Many business leaders view their corporate culture as so important that they make it a point to hire people who are a good fit for that culture – and jettison any employees who aren’t.

But what happens when it’s the leaders themselves – for profits, for expediency, for getting the next deal done – who toss aside the culture and plow ahead with decisions that go counter to what made the company a success?

Trouble, that’s what happens. Your company’s culture should inform everything you do. When you start straying from the practices that got you where you are, you run the risk of making decisions that will cost you in the long run.

One example that surfaced recently involved Boeing, which posted its first full-year loss in more than two decades. The company was already reeling from two Boeing 737 Max crashes in 2018 and 2019 that killed 346 passengers in Indonesia and Ethiopia, and forced the company to ground its entire fleet of Max jetliners.

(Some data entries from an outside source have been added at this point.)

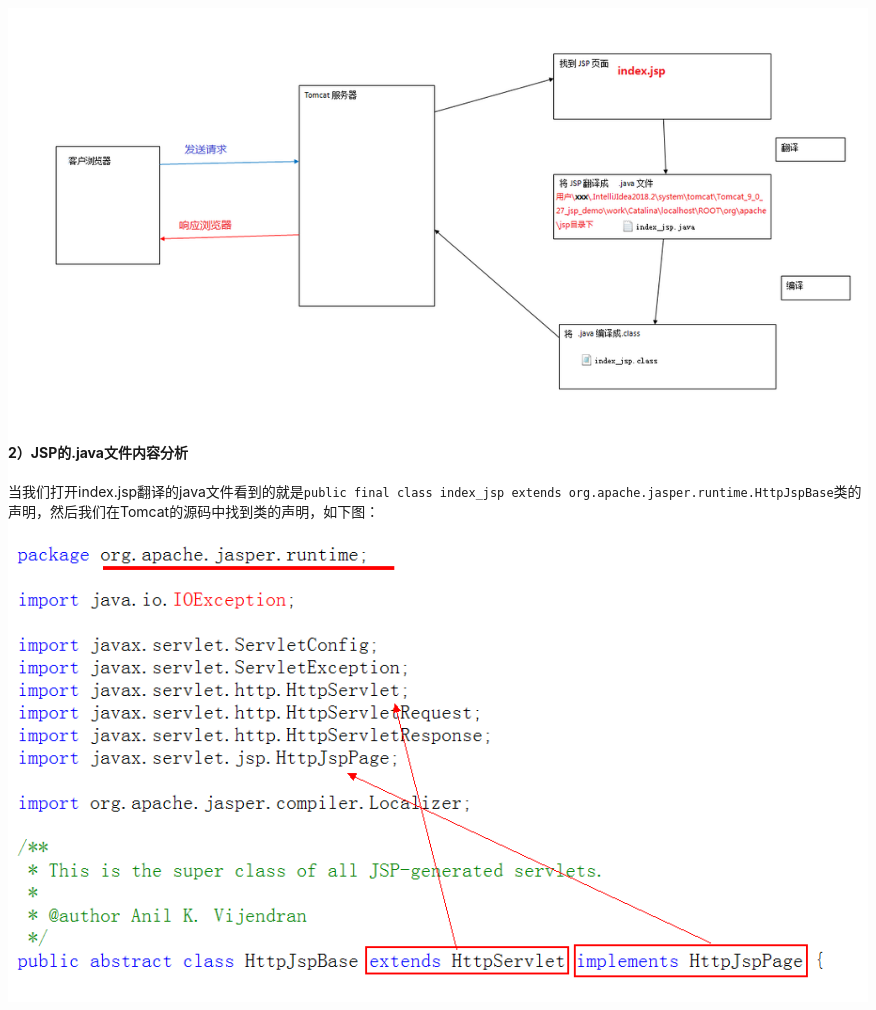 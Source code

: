 ![Tomcat执行过程](assets/Tomcat执行过程.png)

#### 2）JSP的.java文件内容分析

当我们打开index.jsp翻译的java文件看到的就是`public final class index_jsp extends org.apache.jasper.runtime.HttpJspBase`类的声明，然后我们在Tomcat的源码中找到类的声明，如下图：

![Tomcat中的HttpJspBase类声明](assets/Tomcat中的HttpJspBase类声明.png)

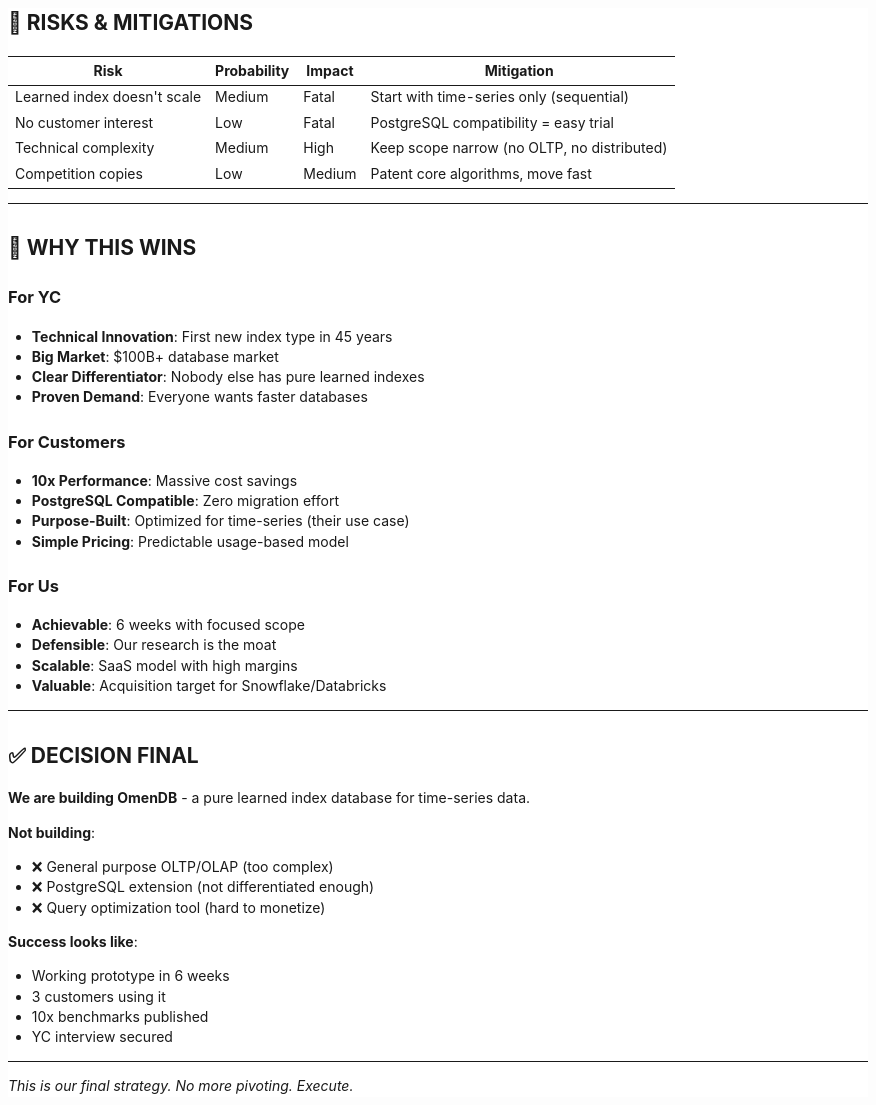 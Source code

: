 
## 🚧 **RISKS & MITIGATIONS**

| Risk | Probability | Impact | Mitigation |
|------|-------------|--------|------------|
| Learned index doesn't scale | Medium | Fatal | Start with time-series only (sequential) |
| No customer interest | Low | Fatal | PostgreSQL compatibility = easy trial |
| Technical complexity | Medium | High | Keep scope narrow (no OLTP, no distributed) |
| Competition copies | Low | Medium | Patent core algorithms, move fast |

---

## 🎯 **WHY THIS WINS**

### **For YC**
- **Technical Innovation**: First new index type in 45 years
- **Big Market**: $100B+ database market
- **Clear Differentiator**: Nobody else has pure learned indexes
- **Proven Demand**: Everyone wants faster databases

### **For Customers**
- **10x Performance**: Massive cost savings
- **PostgreSQL Compatible**: Zero migration effort
- **Purpose-Built**: Optimized for time-series (their use case)
- **Simple Pricing**: Predictable usage-based model

### **For Us**
- **Achievable**: 6 weeks with focused scope
- **Defensible**: Our research is the moat
- **Scalable**: SaaS model with high margins
- **Valuable**: Acquisition target for Snowflake/Databricks

---

## ✅ **DECISION FINAL**

**We are building OmenDB** - a pure learned index database for time-series data.

**Not building**:
- ❌ General purpose OLTP/OLAP (too complex)
- ❌ PostgreSQL extension (not differentiated enough)
- ❌ Query optimization tool (hard to monetize)

**Success looks like**:
- Working prototype in 6 weeks
- 3 customers using it
- 10x benchmarks published
- YC interview secured

---

*This is our final strategy. No more pivoting. Execute.* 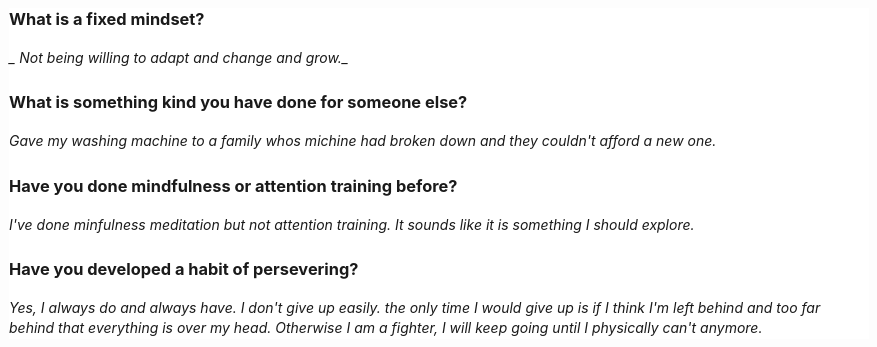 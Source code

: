 ### What is a fixed mindset?
*_ Not being willing to adapt and change and grow._*

### What is something kind you have done for someone else?
*_Gave my washing machine to a family whos michine had broken down and they couldn't afford a new one._*  

### Have you done mindfulness or attention training before?
*_I've done minfulness meditation but not attention training.  It sounds like it is something I should explore._*

### Have you developed a habit of persevering?
*_Yes, I always do and always have.  I don't give up easily.  the only time I would give up is if I think I'm left behind and too far behind that everything is over my head.  Otherwise I am a fighter, I will keep going until I physically can't anymore._*
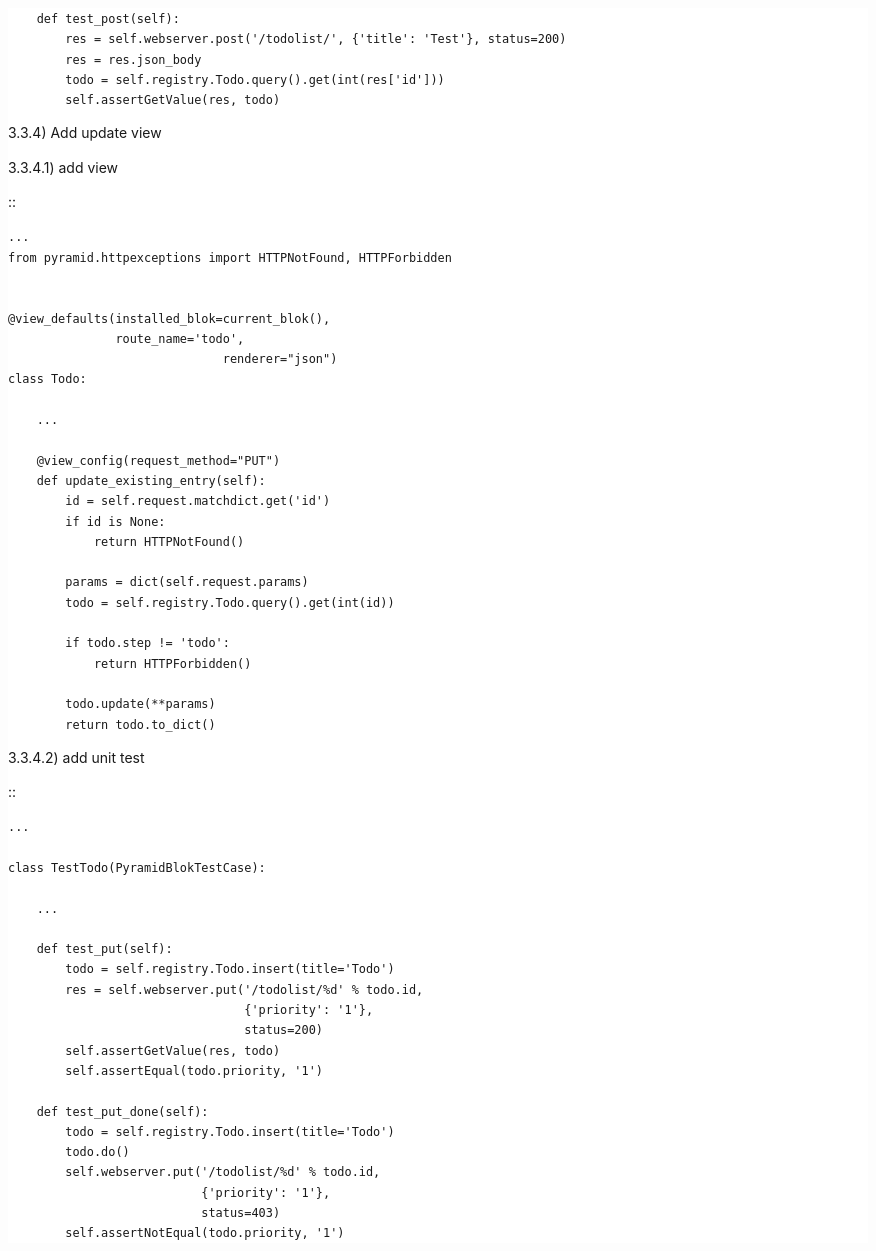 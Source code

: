         def test_post(self):                                                    
            res = self.webserver.post('/todolist/', {'title': 'Test'}, status=200)
            res = res.json_body                                                 
            todo = self.registry.Todo.query().get(int(res['id']))               
            self.assertGetValue(res, todo)                                      
                                                                                
3.3.4) Add update view                                                          
                                                                                
3.3.4.1) add view                                                               
                                                                                
::                                                                              
                                                                                
    ...                                                                         
    from pyramid.httpexceptions import HTTPNotFound, HTTPForbidden              
                                                                                
                                                                                
    @view_defaults(installed_blok=current_blok(),                               
                   route_name='todo',                                           
                                  renderer="json")                              
    class Todo:                                                                 
                                                                                
        ...                                                                     
                                                                                
        @view_config(request_method="PUT")                                      
        def update_existing_entry(self):                                        
            id = self.request.matchdict.get('id')                               
            if id is None:                                                      
                return HTTPNotFound()                                           
                                                                                
            params = dict(self.request.params)                                  
            todo = self.registry.Todo.query().get(int(id))                      
                                                                                
            if todo.step != 'todo':                                             
                return HTTPForbidden()                                          
                                                                                
            todo.update(**params)                                               
            return todo.to_dict()                                               
                                                                                 
3.3.4.2) add unit test                                                          
                                                                                
::                                                                              
                                                                                
    ...                                                                         
                                                                                
    class TestTodo(PyramidBlokTestCase):                                        
                                                                                
        ...                                                                     
                                                                                
        def test_put(self):                                                     
            todo = self.registry.Todo.insert(title='Todo')                      
            res = self.webserver.put('/todolist/%d' % todo.id,                  
                                     {'priority': '1'},                         
                                     status=200)                                
            self.assertGetValue(res, todo)                                      
            self.assertEqual(todo.priority, '1')                                
                                                                                
        def test_put_done(self):                                                
            todo = self.registry.Todo.insert(title='Todo')                      
            todo.do()                                                           
            self.webserver.put('/todolist/%d' % todo.id,                        
                               {'priority': '1'},                               
                               status=403)                                      
            self.assertNotEqual(todo.priority, '1')                             
                                                                                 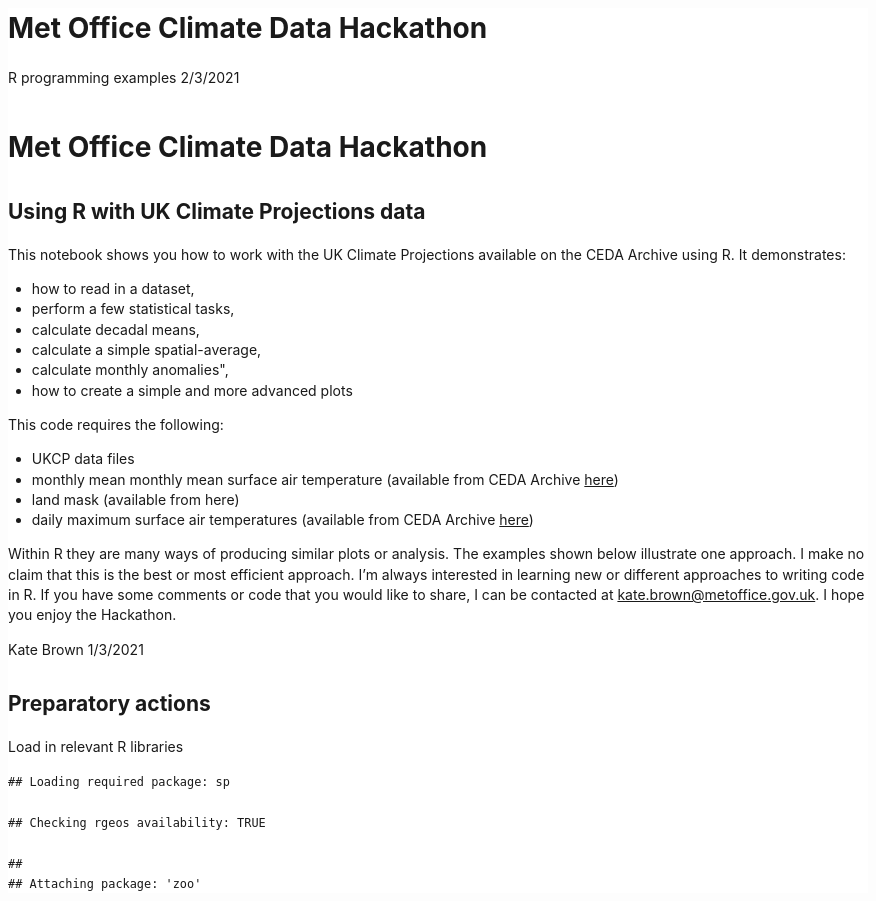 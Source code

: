 Met Office Climate Data Hackathon
================
R programming examples
2/3/2021

# Met Office Climate Data Hackathon

## Using R with UK Climate Projections data

This notebook shows you how to work with the UK Climate Projections
available on the CEDA Archive using R. It demonstrates:

  - how to read in a dataset,
  - perform a few statistical tasks,
  - calculate decadal means,
  - calculate a simple spatial-average,
  - calculate monthly anomalies",
  - how to create a simple and more advanced plots

This code requires the following:

  - UKCP data files
  - monthly mean monthly mean surface air temperature (available from
    CEDA Archive
    [here](http://dap.ceda.ac.uk/badc/ukcp18/data/land-rcm/uk/12km/rcp85/01/tas/mon/latest/tas_rcp85_land-rcm_uk_12km_01_mon_198012-208011.nc))
  - land mask (available from here)
  - daily maximum surface air temperatures (available from CEDA Archive
    [here](http://data.ceda.ac.uk/badc/ukcp18/data/land-rcm/uk/12km/rcp85/01/tasmax/day/latest))

Within R they are many ways of producing similar plots or analysis. The
examples shown below illustrate one approach. I make no claim that this
is the best or most efficient approach. I’m always interested in
learning new or different approaches to writing code in R. If you have
some comments or code that you would like to share, I can be contacted
at <kate.brown@metoffice.gov.uk>. I hope you enjoy the Hackathon.

Kate Brown 1/3/2021

## Preparatory actions

Load in relevant R libraries

    ## Loading required package: sp

    ## Checking rgeos availability: TRUE

    ## 
    ## Attaching package: 'zoo'
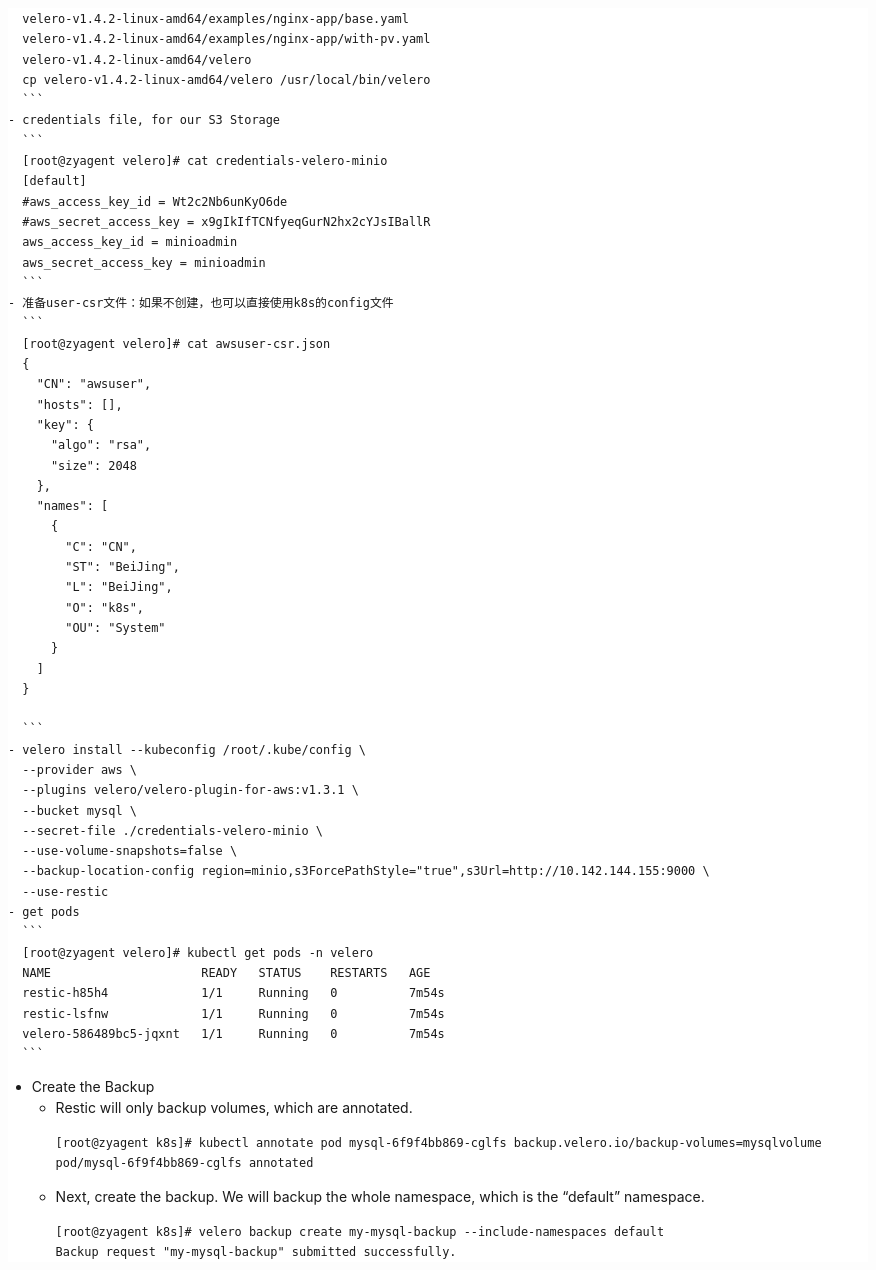 	  velero-v1.4.2-linux-amd64/examples/nginx-app/base.yaml
	  velero-v1.4.2-linux-amd64/examples/nginx-app/with-pv.yaml
	  velero-v1.4.2-linux-amd64/velero
	  cp velero-v1.4.2-linux-amd64/velero /usr/local/bin/velero
	  ```
	- credentials file, for our S3 Storage
	  ```
	  [root@zyagent velero]# cat credentials-velero-minio
	  [default]
	  #aws_access_key_id = Wt2c2Nb6unKyO6de
	  #aws_secret_access_key = x9gIkIfTCNfyeqGurN2hx2cYJsIBallR
	  aws_access_key_id = minioadmin
	  aws_secret_access_key = minioadmin
	  ```
	- 准备user-csr文件：如果不创建，也可以直接使用k8s的config文件
	  ```
	  [root@zyagent velero]# cat awsuser-csr.json
	  {
	    "CN": "awsuser",
	    "hosts": [],
	    "key": {
	      "algo": "rsa",
	      "size": 2048
	    },
	    "names": [
	      {
	        "C": "CN",
	        "ST": "BeiJing",
	        "L": "BeiJing",
	        "O": "k8s",
	        "OU": "System"
	      }
	    ]
	  }
	  
	  ```
	- velero install --kubeconfig /root/.kube/config \
	  --provider aws \
	  --plugins velero/velero-plugin-for-aws:v1.3.1 \
	  --bucket mysql \
	  --secret-file ./credentials-velero-minio \
	  --use-volume-snapshots=false \
	  --backup-location-config region=minio,s3ForcePathStyle="true",s3Url=http://10.142.144.155:9000 \
	  --use-restic
	- get pods
	  ```
	  [root@zyagent velero]# kubectl get pods -n velero
	  NAME                     READY   STATUS    RESTARTS   AGE
	  restic-h85h4             1/1     Running   0          7m54s
	  restic-lsfnw             1/1     Running   0          7m54s
	  velero-586489bc5-jqxnt   1/1     Running   0          7m54s
	  ```
- Create the Backup
	- Restic will only backup volumes, which are annotated.
	  ```
	  [root@zyagent k8s]# kubectl annotate pod mysql-6f9f4bb869-cglfs backup.velero.io/backup-volumes=mysqlvolume
	  pod/mysql-6f9f4bb869-cglfs annotated
	  ```
	- Next, create the backup. We will backup the whole namespace, which is the “default” namespace.
	  ```
	  [root@zyagent k8s]# velero backup create my-mysql-backup --include-namespaces default
	  Backup request "my-mysql-backup" submitted successfully.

According to news reports, the origins of the company’s woes can be traced all the way back to 1997 when Boeing acquired McDonnell Douglas, a merger that immediately led to a clash of cultures. At Boeing, engineers were king. At McDonnell Douglas, the bottom line ruled.

In the end, the McDonnell Douglas culture prevailed.

Mergers and acquisitions are always fraught with danger both financially and culturally. Financial concerns get the focus while management figures, incorrectly, that culture will just work itself out

But in any organization – with or without a merger – it’s paramount that the leaders take charge of maintaining the culture. Some steps crucial to establishing a company culture and keeping it on course include:

Encourage communication.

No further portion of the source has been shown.